Tuesday, March 12, 2013

How green is your love life? After Green growth it is time for 'Eco-sex'

 

How green is your love life? 'Eco-sex' gets on it

You drive a hybrid, eat organic, and are passionate about recycling. But how green is your love life?

Think about those lovely Valentine's Day roses and the environmental costs of growing them and the carbon miles involved in flying them in from faraway lands.

And what about used condoms, tossed into the toilet and making their way into sewers that perhaps pollute the ocean?

If an ecologically sustainable life between the sheets hasn't crossed your mind, you're still a "total environmental neophyte", according to author Stefanie Iris Weiss.

But help is on the way with Weiss's new handbook "Eco-Sex", which leaves no stone unturned in its mission to bring the bedroom front and centre into the battle to save the planet.

"I have always wanted to write a sex book. I am a very committed greenie, and I have been a vegetarian for 20 years. I saw a gap in the market and I couldn't believe no one had written about this topic," Weiss, 38, told Reuters.

"I think green sex is having its moment right now. I think it is the next big thing in green. People are realizing that their every day, most intimate habits, are deeply connected to this horrible crisis we are in," she said.

"Eco-Sex" will land on retail bookshelves on March 31 by Ten Speed Press.

From hand-cranked sex toys (and Web sites where old battery-driven devices can be recycled) to healthy, eco-friendly underwear (bamboo) and dating sites for ecological warriors, "Eco-Sex" aims to show readers how to reduce the carbon footprint of their love life -- and have fun doing it.

REAL WORLD EXPERIENCE

 
Weiss, who says she either tried out or reviewed every item in the book, interviewed raw food chefs to get recipes for aphrodisiac meals for two, suggests the ideal first eco-date (biking), and recommends natural latex mattresses (but warns they are less bouncy than those made of springs, coils and synthetic foam).

She finds a vast range of natural or organic cosmetics, condoms made of latex that are also biodegradable, and resources for eco-sexy bling -- because neither diamonds nor gold are a self-respecting green girl's best friend.

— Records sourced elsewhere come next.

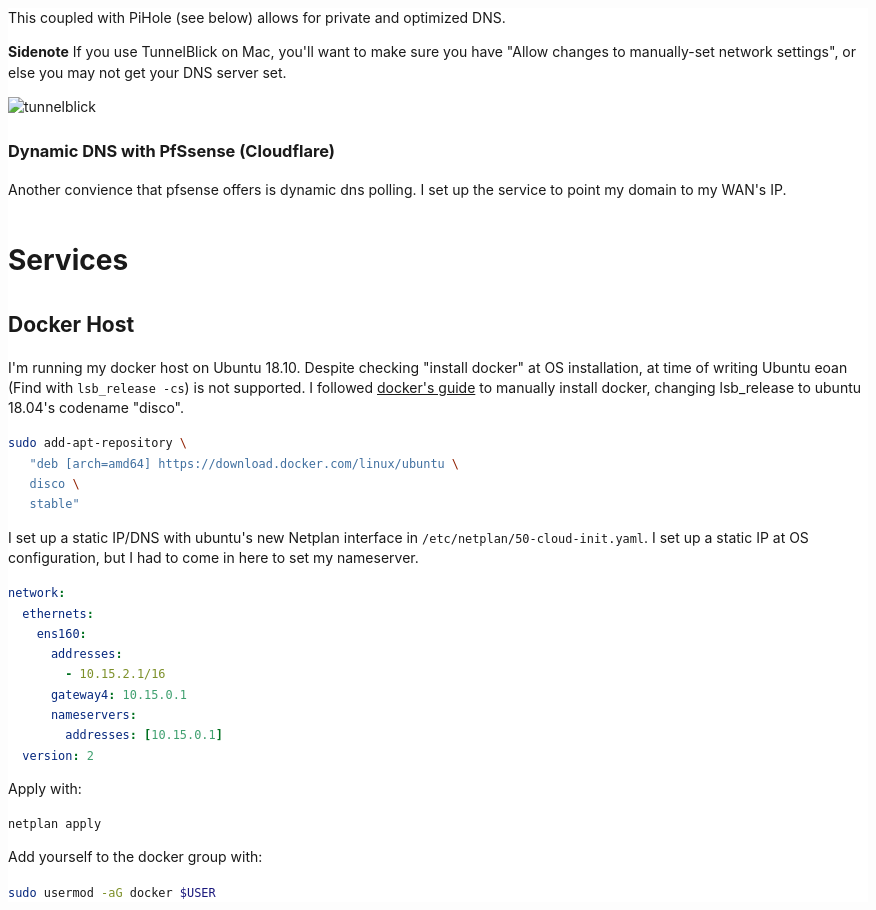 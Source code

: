 This coupled with PiHole (see below) allows for private and optimized DNS.

**Sidenote** If you use TunnelBlick on Mac, you'll want to make sure you have "Allow changes to manually-set network settings", or else you may not get your DNS server set.

![tunnelblick](../assets/resources-esxi/tunnelblick.png)

### Dynamic DNS with PfSsense (Cloudflare)

Another convience that pfsense offers is dynamic dns polling. I set up the service to point my domain to my WAN's IP.

# Services

## Docker Host

I'm running my docker host on Ubuntu 18.10. Despite checking "install docker" at OS installation, at time of writing Ubuntu eoan (Find with `lsb_release -cs`) is not supported. I followed [docker's guide](https://docs.docker.com/install/linux/docker-ce/ubuntu/#install-using-the-repository) to manually install docker, changing lsb_release to ubuntu 18.04's codename "disco".

```bash
sudo add-apt-repository \
   "deb [arch=amd64] https://download.docker.com/linux/ubuntu \
   disco \
   stable"
```

I set up a static IP/DNS with ubuntu's new Netplan interface in `/etc/netplan/50-cloud-init.yaml`. I set up a static IP at OS configuration, but I had to come in here to set my nameserver.

```yaml
network:
  ethernets:
    ens160:
      addresses:
        - 10.15.2.1/16
      gateway4: 10.15.0.1
      nameservers:
        addresses: [10.15.0.1]
  version: 2
```

Apply with:

```bash
netplan apply
```

Add yourself to the docker group with:

```bash
sudo usermod -aG docker $USER
```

"It was the most fun I have ever had researching a book in my life," she said.

As for flowers for your sweetheart -- the true eco-sexual would grow them in the backyard, or at least buy them locally from a farmers' market.

Weiss admits that "some people are going to make fun of the notion of eco-sex. I expect that."

She says eco-sex doesn't have to be tame, adding you can be passionate in bed and about Mother Earth "without coming off like you're (a 1960s hippie) trapped on the set of 'Hair the Musical.'"

Despite all the fun replacements for essential accessories in the dating game -- like plain old baking soda instead of chemical-heavy commercial teeth whiteners -- there is a serious side to "Eco-Sex".

With the planet headed towards a population of around nine billion oxygen-swilling, carbon-emitting people by 2040, according to the United Nations, the ultimate carbon offset is to choose sex that does not result in having babies.

"The No. 1 thing people can do to be an eco-sexual is to have fewer kids, or have none at all," said Weiss, who is childless.

If that sounds outrageous, just give a thought to the 90 percent of the estimated diapers sold each year that end up in landfills. Or how the carbon footprint of one extra person far outweighs all the energy-saving light bulbs you've installed.

"I think over-population is an important conversation for people to have. It is something people think about in terms of third world countries. But it is also a conversation that would benefit us in America to have," she said.